Most 3-on-2s in the NHL play out the same way when they don’t have pace like this. Generally, the guy who’s Danault with the puck in the middle almost always kicks this out right away and drives the net. Nosek is within a stick length of Danault in the frame below, and with Chiarot wisely pulling up out of the rush, it’s now clearly on him to be the Knights' third guy back to even up the numbers.

Nosek stops skating, and never takes another real stride past the centre red.

Now, Whitecloud has done a nice job managing the gap in the middle, not backing in so deep that Danault has the zone uncontested, and staying up enough that Danault thinks the usual kickout might possibly maybe perhaps get tipped, and you do not want to turn the puck over there. I like where Whitecloud is just fine (if you’re being picky you’d like him up about six inches), and I like his stick position, too.

Danault is actually in a dangerous spot here to turn the puck over, but it’s an odd-man rush so he doesn’t want to just chip it in deep. Instead, he basically decides to make the puck a huge container ship trying to navigate the Suez Canal (I’m told that can be perilous), only he doesn’t get stuck. Look at how narrow the ice is where he’s handling the puck, right inside the opposing blue line:

It closes even tighter on him, yet he greases the thing through…

…And then has some daylight on the other side, shown below.

Also: just a terrible time for Nosek’s controller to disconnect.

It’s becoming panic-mode for Vegas now. Martinez wasn’t able to disrupt the puck from Danault’s stick and is now left to sprint to get to the guy Nosek should be hot after.

Danault is now in a less risky spot on the rink, and so decides to throw one of those backhand passes that probably comes with the thought “Unlikely this will work but if it doessss….” And it finds a puck-sized hole by Whitecloud’s feet.

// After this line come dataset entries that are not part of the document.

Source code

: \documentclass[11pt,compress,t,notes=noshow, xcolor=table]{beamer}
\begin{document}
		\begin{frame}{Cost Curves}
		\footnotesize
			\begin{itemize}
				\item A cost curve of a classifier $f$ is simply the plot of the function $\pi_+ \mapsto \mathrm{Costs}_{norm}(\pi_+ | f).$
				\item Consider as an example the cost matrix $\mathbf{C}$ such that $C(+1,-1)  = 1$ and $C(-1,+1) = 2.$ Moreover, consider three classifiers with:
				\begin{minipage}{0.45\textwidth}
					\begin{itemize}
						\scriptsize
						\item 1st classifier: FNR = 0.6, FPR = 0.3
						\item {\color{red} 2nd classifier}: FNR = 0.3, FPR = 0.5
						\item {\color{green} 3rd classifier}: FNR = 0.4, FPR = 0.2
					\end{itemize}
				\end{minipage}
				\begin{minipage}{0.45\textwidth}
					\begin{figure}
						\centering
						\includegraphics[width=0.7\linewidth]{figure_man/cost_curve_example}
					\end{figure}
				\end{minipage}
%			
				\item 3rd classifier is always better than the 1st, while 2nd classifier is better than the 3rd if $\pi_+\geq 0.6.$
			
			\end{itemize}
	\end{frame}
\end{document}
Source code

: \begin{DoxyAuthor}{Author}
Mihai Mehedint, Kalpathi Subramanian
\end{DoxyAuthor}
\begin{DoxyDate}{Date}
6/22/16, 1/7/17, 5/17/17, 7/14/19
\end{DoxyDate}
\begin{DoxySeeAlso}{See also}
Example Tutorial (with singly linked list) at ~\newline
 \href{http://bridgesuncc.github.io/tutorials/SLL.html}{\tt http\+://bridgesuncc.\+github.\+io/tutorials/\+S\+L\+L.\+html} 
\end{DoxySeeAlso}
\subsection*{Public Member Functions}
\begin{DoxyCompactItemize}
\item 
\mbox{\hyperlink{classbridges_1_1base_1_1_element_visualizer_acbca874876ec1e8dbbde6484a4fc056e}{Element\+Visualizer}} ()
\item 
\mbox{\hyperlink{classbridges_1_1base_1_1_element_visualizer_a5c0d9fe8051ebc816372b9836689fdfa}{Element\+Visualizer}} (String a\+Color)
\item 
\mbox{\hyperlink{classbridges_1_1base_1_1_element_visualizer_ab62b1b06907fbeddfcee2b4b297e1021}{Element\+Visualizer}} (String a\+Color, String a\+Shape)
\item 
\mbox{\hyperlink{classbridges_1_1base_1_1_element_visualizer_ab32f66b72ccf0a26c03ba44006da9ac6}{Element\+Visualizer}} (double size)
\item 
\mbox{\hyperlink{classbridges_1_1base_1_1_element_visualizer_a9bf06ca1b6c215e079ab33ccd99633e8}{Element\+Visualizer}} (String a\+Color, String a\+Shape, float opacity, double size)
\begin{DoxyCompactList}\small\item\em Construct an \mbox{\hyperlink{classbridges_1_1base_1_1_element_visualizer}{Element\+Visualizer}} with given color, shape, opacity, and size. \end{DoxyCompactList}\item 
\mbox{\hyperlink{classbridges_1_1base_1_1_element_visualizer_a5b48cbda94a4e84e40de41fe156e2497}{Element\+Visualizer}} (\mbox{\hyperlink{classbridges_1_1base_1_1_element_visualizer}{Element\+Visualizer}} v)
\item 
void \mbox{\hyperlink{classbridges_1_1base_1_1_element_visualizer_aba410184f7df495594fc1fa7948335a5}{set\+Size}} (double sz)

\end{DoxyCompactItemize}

Martinez again almost gets a tip on the puck as you can see below, but everything came up absolutely Milhouse on this goal for the Habs.

Now something important I want to address. Let’s not act like this was some tap-in for Lehkonen. I feel like he’s not getting nearly enough love for this finish. This is an off-hand one-timer past a big goalie who’s by no means out of the play. It needs to be shot hard, and up, and placed well.

Look how far out he’s shooting this from. He’s barely inside the faceoff dot. Pass your buddies a few off-hand one-timers in this spot against no goalie and see how often they can hit this spot with any force.

And like Martinez, who almost disrupted the play a handful of times, Lehner falls short of getting a blocker on this by the breath of a Montreal Canadien ghost.

There’s some sort of life metaphor for how this play unfolded: all you can control is getting by the moment you’re in, and sometimes you survive enough of them and look back and go “how the heck did I get through all that?” None of the moments between the Price save and the goal were, in isolation, impossible. But they were all challenging, and yet the Habs conquered each one en route to scoring the goal that put them back in the Stanley Cup Final for the first time since 1993.

It was a beauty, and well-deserved for an opportunistic team that’s made its hay in this post-season capitalizing on rush chances.

After the game 3,500 people in the building felt like 35,000, to put the estimate on the conservative side. A few more moments like that, and they could sound like 3.5 million or more. Swear to God.